One of those summers, he came home a day earlier than expected and found Graciela in a nightgown, making
café con leche
for one of her Uruguayan stalwarts. Nobody batted an eyelid, and Bevilacqua simply sat down at the table so that Graciela could serve him, too. After that, Graciela's late nights became increasingly frequent. Sometimes Bevilacqua would not see her for a couple of days, then would return from work to find her in bed at six o'clock in the evening, fast asleep.

Bevilacqua had what I would call a “cohesive” vision of reality. By that I mean that he could take a multitude of disparate elements and partial facts and build from them a coherent and plausible scenario, complete with main and minor characters, intrigue and denouement. From the clues that Graciela was planning to leave him (the Uruguayan's breakfast was, I believe, the most compelling), Bevilacqua began to build up a picture of his wife's escapades in all their potentially scabrous detail. Sometimes he imagined her lover as an old trade unionist, with a beer belly and mustache; at other times, as a youth who had barely started shaving. Once it was a leftist priest whose biceps bulged beneath his cassock, and another time a lecturer in law, slicked back and recalcitrant. One of the most persistent ghosts was a certain anonymous writer from Río Gallegos or Rawson, whose book of verse (I'm afraid it was called
Red March
) he found on Graciela's bedside table one day. “But I only love you,” she told him. And Bevilacqua believed her.
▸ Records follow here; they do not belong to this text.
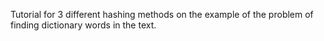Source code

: Tutorial for 3 different hashing methods on the example of the problem of finding dictionary words in the text.
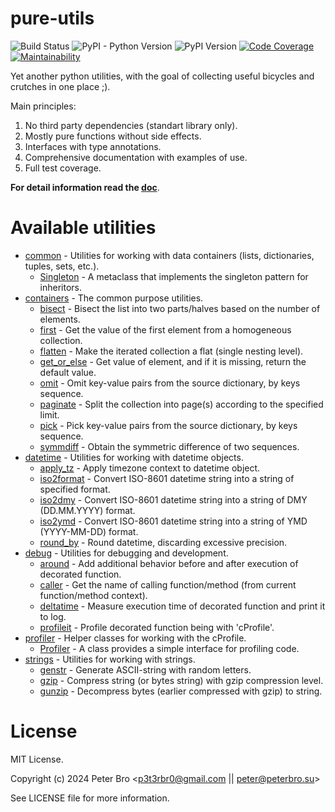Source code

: # pure-utils

![Build Status](https://github.com/p3t3rbr0/py3-pure-utils/actions/workflows/ci.yaml/badge.svg?branch=master)
![PyPI - Python Version](https://img.shields.io/pypi/pyversions/pure-utils)
![PyPI Version](https://img.shields.io/pypi/v/pure-utils)
[![Code Coverage](https://codecov.io/gh/p3t3rbr0/py3-pure-utils/graph/badge.svg?token=283H0MAGUP)](https://codecov.io/gh/p3t3rbr0/py3-pure-utils)
[![Maintainability](https://api.codeclimate.com/v1/badges/14f70c48db708a419309/maintainability)](https://codeclimate.com/github/p3t3rbr0/py3-pure-utils/maintainability)

Yet another python utilities, with the goal of collecting useful bicycles and crutches in one place ;).

Main principles:

1. No third party dependencies (standart library only).
2. Mostly pure functions without side effects.
3. Interfaces with type annotations.
4. Comprehensive documentation with examples of use.
5. Full test coverage.

**For detail information read the [doc](https://p3t3rbr0.github.io/py3-pure-utils/)**.

# Available utilities
* [common](https://p3t3rbr0.github.io/py3-pure-utils/refs/common.html) - Utilities for working with data containers (lists, dictionaries, tuples, sets, etc.).
  * [Singleton](https://p3t3rbr0.github.io/py3-pure-utils/refs/common.html#common.Singleton) - A metaclass that implements the singleton pattern for inheritors.
* [containers](https://p3t3rbr0.github.io/py3-pure-utils/refs/containers.html) - The common purpose utilities.
  * [bisect](https://p3t3rbr0.github.io/py3-pure-utils/refs/containers.html#containers.bisect) - Bisect the list into two parts/halves based on the number of elements.
  * [first](https://p3t3rbr0.github.io/py3-pure-utils/refs/containers.html#containers.first) - Get the value of the first element from a homogeneous collection.
  * [flatten](https://p3t3rbr0.github.io/py3-pure-utils/refs/containers.html#containers.flatten) - Make the iterated collection a flat (single nesting level).
  * [get_or_else](https://p3t3rbr0.github.io/py3-pure-utils/refs/containers.html#containers.bisect) - Get value of element, and if it is missing, return the default value.
  * [omit](https://p3t3rbr0.github.io/py3-pure-utils/refs/containers.html#containers.omit) - Omit key-value pairs from the source dictionary, by keys sequence.
  * [paginate](https://p3t3rbr0.github.io/py3-pure-utils/refs/containers.html#containers.paginate) - Split the collection into page(s) according to the specified limit.
  * [pick](https://p3t3rbr0.github.io/py3-pure-utils/refs/containers.html#containers.pick) - Pick key-value pairs from the source dictionary, by keys sequence.
  * [symmdiff](https://p3t3rbr0.github.io/py3-pure-utils/refs/containers.html#containers.symmdiff) - Obtain the symmetric difference of two sequences.
* [datetime](https://p3t3rbr0.github.io/py3-pure-utils/refs/datetime.html) - Utilities for working with datetime objects.
  * [apply_tz](https://p3t3rbr0.github.io/py3-pure-utils/refs/datetime.html#datetime.apply_tz) - Apply timezone context to datetime object.
  * [iso2format](https://p3t3rbr0.github.io/py3-pure-utils/refs/datetime.html#datetime.iso2format) - Convert ISO-8601 datetime string into a string of specified format.
  * [iso2dmy](https://p3t3rbr0.github.io/py3-pure-utils/refs/datetime.html#datetime.iso2dmy) - Convert ISO-8601 datetime string into a string of DMY (DD.MM.YYYY) format.
  * [iso2ymd](https://p3t3rbr0.github.io/py3-pure-utils/refs/datetime.html#datetime.iso2ymd) - Convert ISO-8601 datetime string into a string of YMD (YYYY-MM-DD) format.
  * [round_by](https://p3t3rbr0.github.io/py3-pure-utils/refs/datetime.html#datetime.round_by) - Round datetime, discarding excessive precision.
* [debug](https://p3t3rbr0.github.io/py3-pure-utils/refs/debug.html) - Utilities for debugging and development.
  * [around](https://p3t3rbr0.github.io/py3-pure-utils/refs/debug.html#debug.around) - Add additional behavior before and after execution of decorated function.
  * [caller](https://p3t3rbr0.github.io/py3-pure-utils/refs/debug.html#debug.caller) - Get the name of calling function/method (from current function/method context).
  * [deltatime](https://p3t3rbr0.github.io/py3-pure-utils/refs/debug.html#debug.deltatime) - Measure execution time of decorated function and print it to log.
  * [profileit](https://p3t3rbr0.github.io/py3-pure-utils/refs/debug.html#debug.profileit) - Profile decorated function being with 'cProfile'.
* [profiler](https://p3t3rbr0.github.io/py3-pure-utils/refs/profiler.html) - Helper classes for working with the cProfile.
  * [Profiler](https://p3t3rbr0.github.io/py3-pure-utils/refs/profiler.html#profiler.Profiler) - A class provides a simple interface for profiling code.
* [strings](https://p3t3rbr0.github.io/py3-pure-utils/refs/strings.html) - Utilities for working with strings.
  * [genstr](https://p3t3rbr0.github.io/py3-pure-utils/refs/strings.html#strings.genstr) - Generate ASCII-string with random letters.
  * [gzip](https://p3t3rbr0.github.io/py3-pure-utils/refs/strings.html#strings.gzip) - Compress string (or bytes string) with gzip compression level.
  * [gunzip](https://p3t3rbr0.github.io/py3-pure-utils/refs/strings.html#strings.gunzip) - Decompress bytes (earlier compressed with gzip) to string.

# License

MIT License.

Copyright (c) 2024 Peter Bro <p3t3rbr0@gmail.com || peter@peterbro.su>

See LICENSE file for more information.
One morning he decided to follow her. Graciela had told him that she was going on a demonstration, in the center of town, close to the Obelisk. She was going to set off early in order to meet first with a delegation from the Caribbean—“brothers from the other Americas,” she said, apparently, having been infected by that political argot which taints even the best intentions. The demonstration was due to start at noon. When Bevilacqua arrived, he noticed a small group forming outside the windows of the Casa Gold jewelers. He had thought that he would never find her in what he had imagined would be an enormous throng, like those shown on television. In fact he immediately spotted her, among some twenty or thirty people, helping two youths to lift up a banner. A little old man in a beret came over and shook his hand.